Nothing breaks a parent’s heart more than to see our children make foolish choices which can result in consequences for years to come. But there are some things we can do early on so God doesn’t have to allow more serious consequences later.
1 Kings 15 & 16
Parenting & Consequences – Why They’re Valuable
When to Help & When to Get Out of the Way
Verse 25, “A foolish son is a grief to his father, and bitterness to her who bore him.”
Nothing breaks a parent’s heart more than to see our children make foolish choices which can result in consequences for years to come. Nothing we do can guarantee that our children will not make those choices, but our responsibility is to faithfully teach them while they are young. At times, that includes allowing them to suffer the consequences of their actions instead of constantly intervening.

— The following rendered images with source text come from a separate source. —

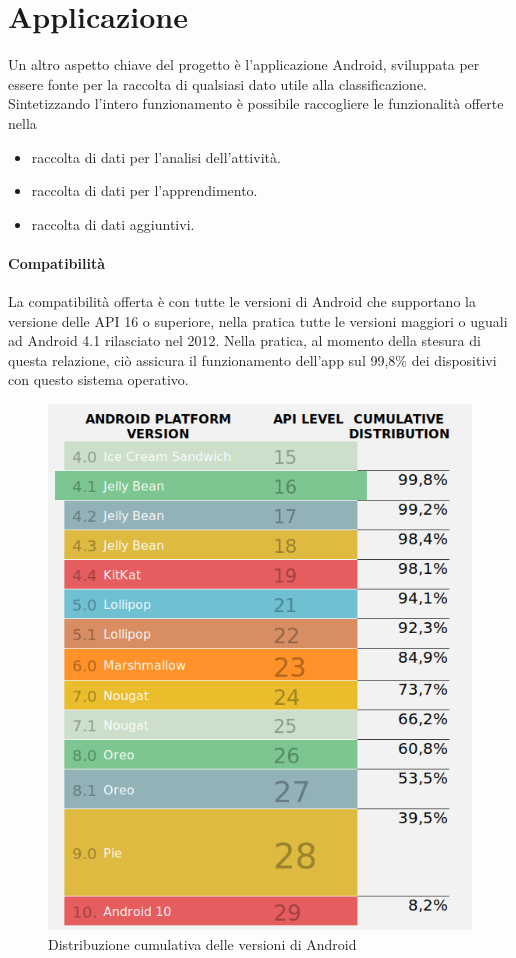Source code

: \chapter{Applicazione}
\label{chapter:app}
Un altro aspetto chiave del progetto è l'applicazione Android, sviluppata per essere fonte per la 
raccolta di qualsiasi dato utile alla classificazione. Sintetizzando l'intero funzionamento è possibile 
raccogliere le funzionalità offerte nella
\begin{itemize}
    \item raccolta di dati per l'analisi dell'attività.
    \item raccolta di dati per l'apprendimento.
    \item raccolta di dati aggiuntivi.
\end{itemize}
\subsubsection{Compatibilità}
La compatibilità offerta è con tutte le versioni di Android che supportano la versione delle API 16 o superiore, nella pratica tutte
le versioni maggiori o uguali ad Android 4.1 rilasciato nel 2012. 
Nella pratica, al momento della stesura di questa relazione, ciò assicura il funzionamento dell'app sul 99,8\% dei dispositivi 
con questo sistema operativo.
\begin{figure}[H]
    \centering
    \includegraphics[scale = 0.40]{assets/images/android/compatibility.png}
    \caption{Distribuzione cumulativa delle versioni di Android}
    \label{fig:android-compatibility}
\end{figure}
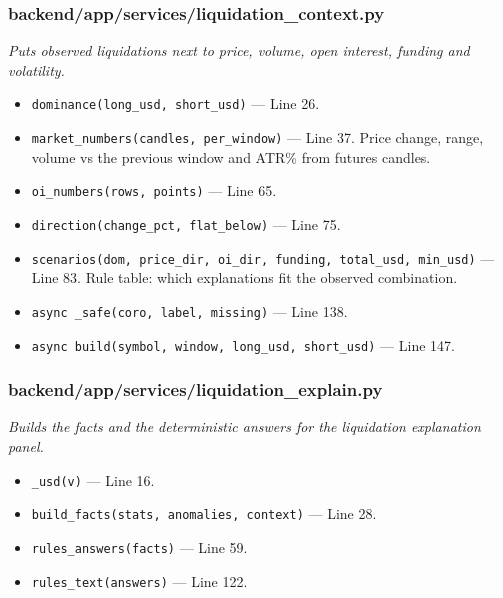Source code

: \subsubsection*{backend/app/services/liquidation\_context.py}
\textit{Puts observed liquidations next to price, volume, open interest, funding and volatility.}
\begin{itemize}[nosep,leftmargin=1.5em]
\item \texttt{dominance(\allowbreak{}long\_\allowbreak{}usd,\allowbreak{} short\_\allowbreak{}usd)} --- Line 26.
\item \texttt{market\_\allowbreak{}numbers(\allowbreak{}candles,\allowbreak{} per\_\allowbreak{}window)} --- Line 37. Price change, range, volume vs the previous window and ATR\% from futures candles.
\item \texttt{oi\_\allowbreak{}numbers(\allowbreak{}rows,\allowbreak{} points)} --- Line 65.
\item \texttt{direction(\allowbreak{}change\_\allowbreak{}pct,\allowbreak{} flat\_\allowbreak{}below)} --- Line 75.
\item \texttt{scenarios(\allowbreak{}dom,\allowbreak{} price\_\allowbreak{}dir,\allowbreak{} oi\_\allowbreak{}dir,\allowbreak{} funding,\allowbreak{} total\_\allowbreak{}usd,\allowbreak{} min\_\allowbreak{}usd)} --- Line 83. Rule table: which explanations fit the observed combination.
\item \texttt{async \_\allowbreak{}safe(\allowbreak{}coro,\allowbreak{} label,\allowbreak{} missing)} --- Line 138.
\item \texttt{async build(\allowbreak{}symbol,\allowbreak{} window,\allowbreak{} long\_\allowbreak{}usd,\allowbreak{} short\_\allowbreak{}usd)} --- Line 147.
\end{itemize}
\subsubsection*{backend/app/services/liquidation\_explain.py}
\textit{Builds the facts and the deterministic answers for the liquidation explanation panel.}
\begin{itemize}[nosep,leftmargin=1.5em]
\item \texttt{\_\allowbreak{}usd(\allowbreak{}v)} --- Line 16.
\item \texttt{build\_\allowbreak{}facts(\allowbreak{}stats,\allowbreak{} anomalies,\allowbreak{} context)} --- Line 28.
\item \texttt{rules\_\allowbreak{}answers(\allowbreak{}facts)} --- Line 59.
\item \texttt{rules\_\allowbreak{}text(\allowbreak{}answers)} --- Line 122.
\end{itemize}
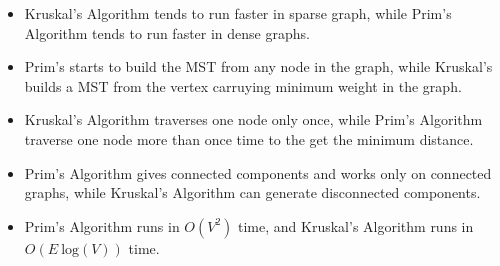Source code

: \documentclass[12pt]{article}
\theoremstyle{definition}
\begin{document}
\begin{itemize}
	\item Kruskal's Algorithm tends to run faster in sparse graph, while Prim's Algorithm tends to run faster in dense graphs.
	\item Prim's starts to build the MST from any node in the graph, while Kruskal's builds a MST from the vertex carruying minimum weight in the graph.
	\item Kruskal's Algorithm traverses one node only once, while Prim's Algorithm traverse one node more than once time to the get the minimum distance.
	\item Prim's Algorithm gives connected components and works only on connected graphs, while Kruskal's Algorithm can generate disconnected components.
	\item Prim's Algorithm runs in $O(V^2)$ time, and Kruskal's Algorithm runs in $O(E \ \textrm{log}(V))$ time.
\end{itemize}
\end{document}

- The child who repeatedly forgets her lunch, may need to miss lunch a few times.
- The child who gets in trouble with a teacher needs to know that Mom and Dad will not run to his rescue.
- The teen who gets caught drinking and driving may need to spend a night in jail, instead of being immediately bailed out.
- The son or daughter who brings drugs into the house needs to know that his or her parents will call the police and have them arrested!
By allowing those less serious consequences, we may save our children from progressively more serious ones. But as they get older, if God needs to allow more serious ones, we need to be careful not to get in God’s way. The Prodigal Son’s father, a type of our Heavenly Father, did not run after his son, he didn’t bail him out of the mess he was in or try to find him a job. He patiently waited. It was in the pig sty that his son, finally, came to his senses (Lk. 15.11-32).
God loves our children more than we do. He knows what each of them (and each of us) needs to come to the end of ourselves. He knows our hearts and He disciplines us when it’s appropriate and for our good (Heb. 12.5-11).
In the course of counseling, I’ve seen too many instances where parents had protected their children over and over from the natural results of their sin and rebellion, only to have God take matters out of their hands, by allowing something that the parents could not fix.
As parents, we need to pray for wisdom and discernment to know when to help and when to lovingly allow consequences to run their course. As hard as it is to see our children suffer those hard consequences, how much more tragic if they are enabled to keep going their own way and they never see the need to turn to Christ.
Today’s Other Readings:
1 Kings 15 & 16:
Modern Day Idolatry
It’s often difficult to understand how Israel could return again and again to idolatry. Like us, they probably rarely made a conscious decision to stop worshiping God and begin worshiping some golden calf. Instead, there was most likely a gradual drifting away, making compromises toward the things of the world, until those things began to look more enticing, even more normal, than the worship of God and His guidelines for their lives.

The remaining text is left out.